Datasets

Original Datasets Constructed or in Progress

Patent Court Caselaw Database of District Court and Federal Circuit Court of Appeals Decisions: In this database, I code more than 75,000 patent cases heard in the federal courts between 2000-2021, I code for case outcome, procedural posture, and various legal, economic and political factors. I also code various patent-specific information as well as the Federal Circuit’s treatment of each of the cases that are appealed. I also add in demographic factors related to each of the  judges assigned to hear each case. 

Patent Administrative Caselaw Database: In this database, I code over 12,000 cases heard in the inter partes review process before the Patent Trial and Appeals Board (“PTAB”). I also separately code for information relating to the administrative patent law judges. Using FOIA, I obtained the resumes of the patent law administrative judges and analyze how their field of expertise and past employment experience impacts results in inter partes review cases. In other projects, I compare how outcomes in PTAB cases compare to those at the district court.

Copyright District Court Caselaw Database: Similar to the patent law database, I am working on constructing a similar database for the 48,000 copyright decisions before district courts, 2010-2020.

Trademark District Court Caselaw Database: Similar to the patent law database, I am working on constructing a similar database for the 58,000 trademark decisions before district courts, 2010-2020.

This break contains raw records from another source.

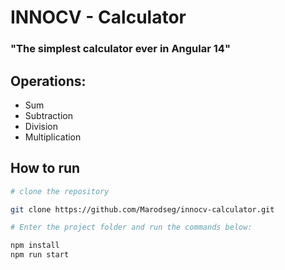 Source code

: # INNOCV - Calculator
### "The simplest calculator ever in Angular 14"


##  Operations:

- Sum 
- Subtraction 
- Division 
- Multiplication


##  How to run

```bash
# clone the repository

git clone https://github.com/Marodseg/innocv-calculator.git

# Enter the project folder and run the commands below:

npm install
npm run start
```
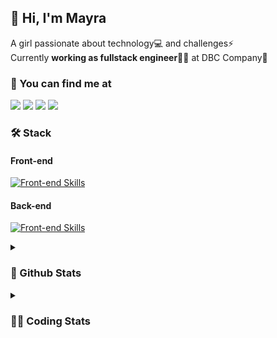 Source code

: ## 👋 Hi, I'm Mayra

A girl passionate about technology💻 and challenges⚡  
Currently **working as fullstack engineer**👩‍💻 at DBC Company🚀   

### 💬 You can find me at

<a href="https://mayra.dev" target="_blank" rel="noopener"><img src="https://img.shields.io/badge/-mayra.dev-005FED?style=flat&logo=Google-chrome&logoColor=white"/></a>
<a href="https://linkedin.com/in/mayraamaral" target="_blank" rel="noopener"><img src="https://img.shields.io/badge/-/mayraamaral-0077B5?style=flat&logo=Linkedin&logoColor=white"/></a>
<a href="mailto:mayra@mayra.dev" target="_blank" rel="noopener"><img src="https://img.shields.io/badge/-mayra@mayra.dev-D14836?style=flat&logo=Gmail&logoColor=white"/></a>
<a href="" target="_blank" rel="noopener"><img src="https://img.shields.io/badge/-mayraamaral-7289DA?style=flat&logo=Discord&logoColor=white"/></a>

### 🛠️ Stack
#### Front-end

[![Front-end Skills](https://skillicons.dev/icons?i=react,next,redux,styledcomponents,html,css,sass,js,ts,figma)](https://skillicons.dev)
#### Back-end

[![Front-end Skills](https://skillicons.dev/icons?i=java,spring,hibernate,aws,idea,postgres,mysql,git,linux,bash,nodejs,docker,kubernetes,jenkins)](https://skillicons.dev)


<details>
    <summary><h3>📌 Github Stats</h3></summary>
    <div align="center">
        <table>
      <td><img height="160em" src="https://github-readme-stats.vercel.app/api?username=mayraamaral&show_icons=true&theme=algolia&hide_border=true&hide=stars&count_private=true" alt="Readme stats"></td>
      <td><img height="160em" src="https://github-readme-stats.vercel.app/api/top-langs/?username=mayraamaral&&layout=compact&&theme=algolia&hide_border=true&langs_count=6" alt="Language stats"></td>
       </table>
  </div> 
    

  <p align="center">
    <img src="https://github-readme-streak-stats.herokuapp.com?user=mayraamaral&theme=dark&hide_border=true&date_format=j%20M%5B%20Y%5D&locale=pt-br&background=050F2C&ring=0195DD&fire=23AA7D&currStreakLabel=23AA7D" alt="Streak stats">
  </p> 
</details>

<details>
  <summary><h3>👩‍💻 Coding Stats</h3></summary>
  
  <!--START_SECTION:waka-->
![Code Time](http://img.shields.io/badge/Code%20Time-207%20hrs%208%20mins-blue)

**🐱 My GitHub Data** 

> 📦 579.1 kB Used in GitHub's Storage 
 > 
> 🏆 27 Contributions in the Year 2024
 > 
> 🚫 Not Opted to Hire
 > 
> 📜 50 Public Repositories 
 > 
> 🔑 27 Private Repositories 
 > 
**I'm an Early 🐤** 

```text
🌞 Morning                322 commits         ███░░░░░░░░░░░░░░░░░░░░░░   12.22 % 
🌆 Daytime                1367 commits        █████████████░░░░░░░░░░░░   51.86 % 
🌃 Evening                810 commits         ████████░░░░░░░░░░░░░░░░░   30.73 % 
🌙 Night                  137 commits         █░░░░░░░░░░░░░░░░░░░░░░░░   05.20 % 
```
📅 **I'm Most Productive on Tuesday** 

```text
Monday                   471 commits         ████░░░░░░░░░░░░░░░░░░░░░   17.87 % 
Tuesday                  499 commits         █████░░░░░░░░░░░░░░░░░░░░   18.93 % 
Wednesday                351 commits         ███░░░░░░░░░░░░░░░░░░░░░░   13.32 % 
Thursday                 463 commits         ████░░░░░░░░░░░░░░░░░░░░░   17.56 % 
Friday                   436 commits         ████░░░░░░░░░░░░░░░░░░░░░   16.54 % 
Saturday                 134 commits         █░░░░░░░░░░░░░░░░░░░░░░░░   05.08 % 
Sunday                   282 commits         ███░░░░░░░░░░░░░░░░░░░░░░   10.70 % 
```


📊 **This Week I Spent My Time On** 

```text
🕑︎ Time Zone: America/Sao_Paulo

💬 Programming Languages: 
Java                     11 hrs 31 mins      ████████████████████████░   95.50 % 
SQL                      28 mins             █░░░░░░░░░░░░░░░░░░░░░░░░   03.87 % 
JavaScript               1 min               ░░░░░░░░░░░░░░░░░░░░░░░░░   00.22 % 
GitIgnore file           1 min               ░░░░░░░░░░░░░░░░░░░░░░░░░   00.17 % 
JSON                     0 secs              ░░░░░░░░░░░░░░░░░░░░░░░░░   00.13 % 

🔥 Editors: 
Intellijidea             11 hrs 32 mins      ████████████████████████░   95.67 % 
VS Code                  31 mins             █░░░░░░░░░░░░░░░░░░░░░░░░   04.33 % 

💻 Operating System: 
Linux                    12 hrs 3 mins       █████████████████████████   100.00 % 
```

**I Mostly Code in Java** 

```text
Java                     131 repos           ███████░░░░░░░░░░░░░░░░░░   29.44 % 
JavaScript               100 repos           ██████░░░░░░░░░░░░░░░░░░░   22.47 % 
HTML                     95 repos            █████░░░░░░░░░░░░░░░░░░░░   21.35 % 
PLSQL                    1 repo              ░░░░░░░░░░░░░░░░░░░░░░░░░   00.22 % 
C#                       1 repo              ░░░░░░░░░░░░░░░░░░░░░░░░░   00.22 % 
```




 Last Updated on 18/01/2024 18:51:28 UTC
<!--END_SECTION:waka-->

</details>
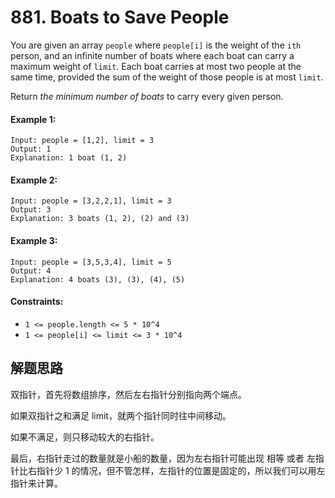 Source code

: # 881. Boats to Save People

You are given an array `people` where `people[i]` is the weight of the `ith` person, and an infinite number of boats where each boat can carry a maximum weight of `limit`. Each boat carries at most two people at the same time, provided the sum of the weight of those people is at most `limit`.

Return *the minimum number of boats* to carry every given person. 

#### Example 1:

```
Input: people = [1,2], limit = 3
Output: 1
Explanation: 1 boat (1, 2)
```

#### Example 2:

```
Input: people = [3,2,2,1], limit = 3
Output: 3
Explanation: 3 boats (1, 2), (2) and (3)
```

#### Example 3:

```
Input: people = [3,5,3,4], limit = 5
Output: 4
Explanation: 4 boats (3), (3), (4), (5)
``` 

#### Constraints:

+ `1 <= people.length <= 5 * 10^4`
+ `1 <= people[i] <= limit <= 3 * 10^4`

## 解题思路

双指针，首先将数组排序，然后左右指针分别指向两个端点。

如果双指针之和满足 limit，就两个指针同时往中间移动。

如果不满足，则只移动较大的右指针。

最后，右指针走过的数量就是小船的数量，因为左右指针可能出现 相等 或者 左指针比右指针少 1 的情况，但不管怎样，左指针的位置是固定的，所以我们可以用左指针来计算。
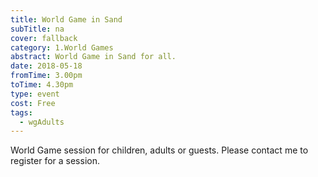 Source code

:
 ```yaml
---
title: World Game in Sand
subTitle: na
cover: fallback
category: 1.World Games
abstract: World Game in Sand for all.
date: 2018-05-18
fromTime: 3.00pm
toTime: 4.30pm
type: event
cost: Free
tags:
  - wgAdults
---
```


World Game session for children, adults or guests. Please contact me to register for a session.


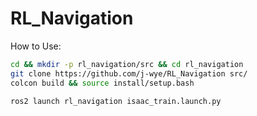 # RL_Navigation

How to Use:
```bash
cd && mkdir -p rl_navigation/src && cd rl_navigation
git clone https://github.com/j-wye/RL_Navigation src/
colcon build && source install/setup.bash

ros2 launch rl_navigation isaac_train.launch.py
```
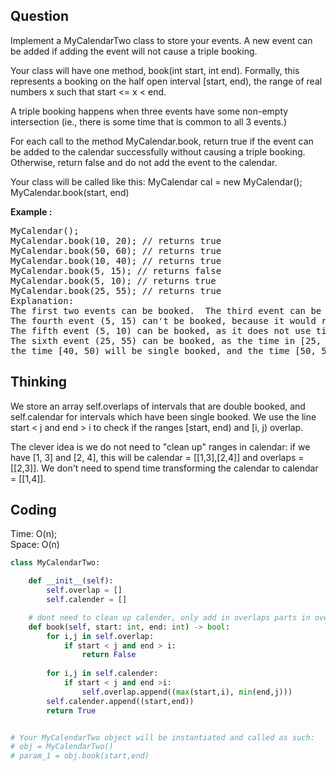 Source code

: ## Question
Implement a MyCalendarTwo class to store your events. A new event can be added if adding the event will not cause a triple booking.<br>

Your class will have one method, book(int start, int end). Formally, this represents a booking on the half open interval [start, end), the range of real numbers x such that start <= x < end.<br>

A triple booking happens when three events have some non-empty intersection (ie., there is some time that is common to all 3 events.)<br>

For each call to the method MyCalendar.book, return true if the event can be added to the calendar successfully without causing a triple booking. Otherwise, return false and do not add the event to the calendar.<br>

Your class will be called like this: MyCalendar cal = new MyCalendar(); MyCalendar.book(start, end)

**Example :**   
<pre>
MyCalendar();
MyCalendar.book(10, 20); // returns true
MyCalendar.book(50, 60); // returns true
MyCalendar.book(10, 40); // returns true
MyCalendar.book(5, 15); // returns false
MyCalendar.book(5, 10); // returns true
MyCalendar.book(25, 55); // returns true
Explanation: 
The first two events can be booked.  The third event can be double booked.
The fourth event (5, 15) can't be booked, because it would result in a triple booking.
The fifth event (5, 10) can be booked, as it does not use time 10 which is already double booked.
The sixth event (25, 55) can be booked, as the time in [25, 40) will be double booked with the third event;
the time [40, 50) will be single booked, and the time [50, 55) will be double booked with the second event.
</pre>

## Thinking
We store an array self.overlaps of intervals that are double booked, and self.calendar for intervals which have been single booked. We use the line start < j and end > i to check if the ranges [start, end) and [i, j) overlap.<br>

The clever idea is we do not need to "clean up" ranges in calendar: if we have [1, 3] and [2, 4], this will be calendar = [[1,3],[2,4]] and overlaps = [[2,3]]. We don't need to spend time transforming the calendar to calendar = [[1,4]].<br>

## Coding
Time: O(n); </br>
Space: O(n)
```python
class MyCalendarTwo:

    def __init__(self):
        self.overlap = []
        self.calender = []

    # dont need to clean up calender, only add in overlaps parts in overlap
    def book(self, start: int, end: int) -> bool:
        for i,j in self.overlap:
            if start < j and end > i:
                return False
        
        for i,j in self.calender:
            if start < j and end >i:
                self.overlap.append((max(start,i), min(end,j)))
        self.calender.append((start,end))
        return True


# Your MyCalendarTwo object will be instantiated and called as such:
# obj = MyCalendarTwo()
# param_1 = obj.book(start,end)
```

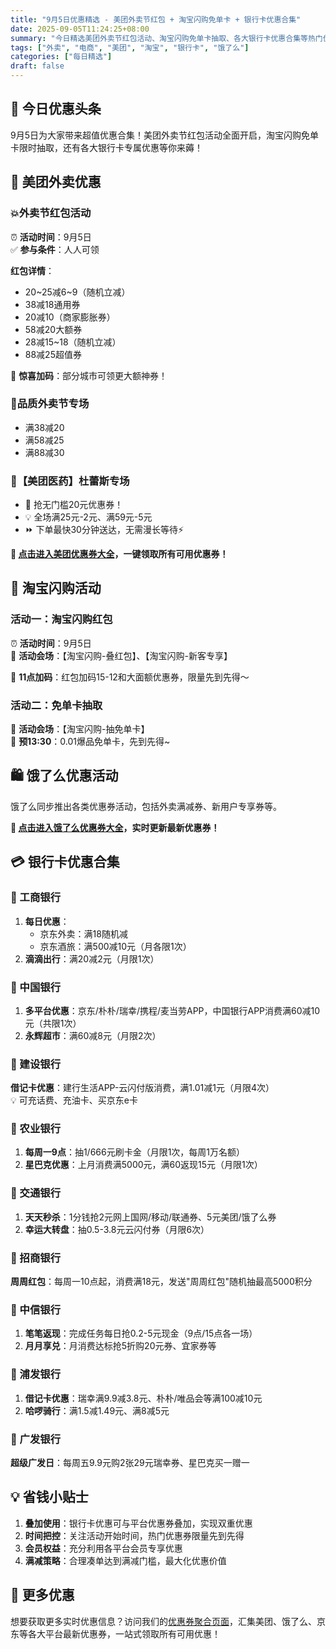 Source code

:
 ```yaml
---
title: "9月5日优惠精选 - 美团外卖节红包 + 淘宝闪购免单卡 + 银行卡优惠合集"
date: 2025-09-05T11:24:25+08:00
summary: "今日精选美团外卖节红包活动、淘宝闪购免单卡抽取、各大银行卡优惠合集等热门优惠"
tags: ["外卖", "电商", "美团", "淘宝", "银行卡", "饿了么"]
categories: ["每日精选"]
draft: false
---
```


## 📢 今日优惠头条

9月5日为大家带来超值优惠合集！美团外卖节红包活动全面开启，淘宝闪购免单卡限时抽取，还有各大银行卡专属优惠等你来薅！

## 🍔 美团外卖优惠

### 💥外卖节红包活动
⏰ **活动时间**：9月5日  
✅ **参与条件**：人人可领

**红包详情**：
- 20~25减6~9（随机立减）
- 38减18通用券
- 20减10（商家膨胀券）
- 58减20大额券
- 28减15~18（随机立减）
- 88减25超值券

🌈 **惊喜加码**：部分城市可领更大额神券！

### 🧧品质外卖节专场
- 满38减20
- 满58减25  
- 满88减30

### 💊【美团医药】杜蕾斯专场
- 🧧 抢无门槛20元优惠券！
- 💡 全场满25元-2元、满59元-5元
- ⏩ 下单最快30分钟送达，无需漫长等待⚡

**🎯 [点击进入美团优惠券大全](/coupons/meituan/)，一键领取所有可用优惠券！**

## 🛒 淘宝闪购活动

### 活动一：淘宝闪购红包
⏰ **活动时间**：9月5日  
🏪 **活动会场**：【淘宝闪购-叠红包】、【淘宝闪购-新客专享】

🧧 **11点加码**：红包加码15-12和大面额优惠券，限量先到先得～

### 活动二：免单卡抽取
🏪 **活动会场**：【淘宝闪购-抽免单卡】  
🧧 **预13:30**：0.01爆品免单卡，先到先得~

## 🛍️ 饿了么优惠活动

饿了么同步推出各类优惠券活动，包括外卖满减券、新用户专享券等。

**🎯 [点击进入饿了么优惠券大全](/coupons/eleme/)，实时更新最新优惠券！**

## 💳 银行卡优惠合集

### 🏦 工商银行
1. **每日优惠**：
   - 京东外卖：满18随机减
   - 京东酒旅：满500减10元（月各限1次）
2. **滴滴出行**：满20减2元（月限1次）

### 🏦 中国银行  
1. **多平台优惠**：京东/朴朴/瑞幸/携程/麦当劳APP，中国银行APP消费满60减10元（共限1次）
2. **永辉超市**：满60减8元（月限2次）

### 🏦 建设银行
**借记卡优惠**：建行生活APP-云闪付版消费，满1.01减1元（月限4次）  
💡 可充话费、充油卡、买京东e卡

### 🏦 农业银行
1. **每周一9点**：抽1/666元刷卡金（月限1次，每周1万名额）
2. **星巴克优惠**：上月消费满5000元，满60返现15元（月限1次）

### 🏦 交通银行
1. **天天秒杀**：1分钱抢2元网上国网/移动/联通券、5元美团/饿了么券
2. **幸运大转盘**：抽0.5-3.8元云闪付券（月限6次）

### 🏦 招商银行
**周周红包**：每周一10点起，消费满18元，发送"周周红包"随机抽最高5000积分

### 🏦 中信银行
1. **笔笔返现**：完成任务每日抢0.2-5元现金（9点/15点各一场）
2. **月月享兑**：月消费达标抢5折购20元券、宜家券等

### 🏦 浦发银行
1. **借记卡优惠**：瑞幸满9.9减3.8元、朴朴/唯品会等满100减10元
2. **哈啰骑行**：满1.5减1.49元、满8减5元

### 🏦 广发银行
**超级广发日**：每周五9.9元购2张29元瑞幸券、星巴克买一赠一

## 💡 省钱小贴士

1. **叠加使用**：银行卡优惠可与平台优惠券叠加，实现双重优惠
2. **时间把控**：关注活动开始时间，热门优惠券限量先到先得
3. **会员权益**：充分利用各平台会员专享优惠
4. **满减策略**：合理凑单达到满减门槛，最大化优惠价值

## 📱 更多优惠

想要获取更多实时优惠信息？访问我们的[优惠券聚合页面](/coupons/)，汇集美团、饿了么、京东等各大平台最新优惠券，一站式领取所有可用优惠！

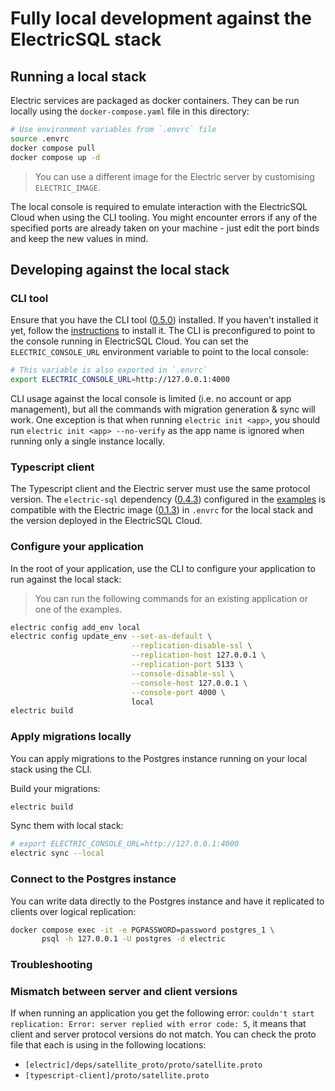 # Fully local development against the ElectricSQL stack

## Running a local stack

Electric services are packaged as docker containers. They can be run locally using the `docker-compose.yaml` file in this directory:

```bash
# Use environment variables from `.envrc` file
source .envrc
docker compose pull
docker compose up -d
```

> You can use a different image for the Electric server by customising `ELECTRIC_IMAGE`.

The local console is required to emulate interaction with the ElectricSQL Cloud when using the CLI tooling. You might encounter errors if any of the specified ports are already taken on your machine - just edit the port binds and keep the new values in mind.

## Developing against the local stack

### CLI tool

Ensure that you have the CLI tool ([0.5.0](https://github.com/electric-sql/cli/tree/v0.5.0)) installed. If you haven't installed it yet, follow the [instructions](https://electric-sql.com/docs/usage/install) to install it. The CLI is preconfigured to point to the console running in ElectricSQL Cloud. You can set the `ELECTRIC_CONSOLE_URL` environment variable to point to the local console:

```bash
# This variable is also exported in `.envrc`
export ELECTRIC_CONSOLE_URL=http://127.0.0.1:4000
```

CLI usage against the local console is limited (i.e. no account or app management), but all the commands with migration generation & sync will work. One exception is that when running `electric init <app>`, you should run `electric init <app> --no-verify` as the app name is ignored when running only a single instance locally.

### Typescript client

The Typescript client and the Electric server must use the same protocol version. The `electric-sql` dependency ([0.4.3](https://github.com/electric-sql/typescript-client/tree/0.4.3)) configured in the [examples](https://github.com/electric-sql/examples) is compatible with the Electric image ([0.1.3](https://github.com/electric-sql/electric/tree/0.1.3)) in `.envrc` for the local stack and the version deployed in the ElectricSQL Cloud.

### Configure your application

In the root of your application, use the CLI to configure your application to run against the local stack:

> You can run the following commands for an existing application or one of the examples.

```bash
electric config add_env local
electric config update_env --set-as-default \
                           --replication-disable-ssl \
                           --replication-host 127.0.0.1 \
                           --replication-port 5133 \
                           --console-disable-ssl \
                           --console-host 127.0.0.1 \
                           --console-port 4000 \
                           local
electric build
```

### Apply migrations locally

You can apply migrations to the Postgres instance running on your local stack using the CLI.

Build your migrations:

```bash
electric build
```

Sync them with local stack:

```bash
# export ELECTRIC_CONSOLE_URL=http://127.0.0.1:4000
electric sync --local
```

### Connect to the Postgres instance

You can write data directly to the Postgres instance and have it replicated to clients over logical replication:

```bash
docker compose exec -it -e PGPASSWORD=password postgres_1 \
       psql -h 127.0.0.1 -U postgres -d electric
```

### Troubleshooting

### Mismatch between server and client versions

If when running an application you get the following error: ```couldn't start replication: Error: server replied with error code: 5```, it means that client and server protocol versions do not match. You can check the proto file that each is using in the following locations:

* `[electric]/deps/satellite_proto/proto/satellite.proto`
* `[typescript-client]/proto/satellite.proto`
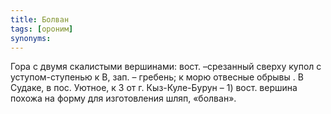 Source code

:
 ```yaml
---
title: Болван
tags: [ороним]
synonyms:
---
```


Гора с двумя скалистыми вершинами: вост. –срезанный сверху купол с
уступом-ступенью к В, зап. – гребень; к морю отвесные обрывы . В Судаке, в пос.
Уютное, к З от г. Кыз-Куле-Бурун – 1) вост. вершина похожа на форму для
изготовления шляп, «болван».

Immigration Court Database:I reconstructed over 100 CSV files from the Department of Justice to compile a dataset of all immigration court decisions from 1951 to the present. The dataset has over 9 million observations and several hundred variables from both the DOJ dataset as well as supplementary datasets independently obtained or created. There are a host of case-related, noncitizen, judge demographic, political, economic, geographic, and institutional variables for each case. I converted all the DOJ spreadsheets to Stata format so if anyone would like access to them please email me. I will make my Stata code available later this summer for how to use the immigration court database. 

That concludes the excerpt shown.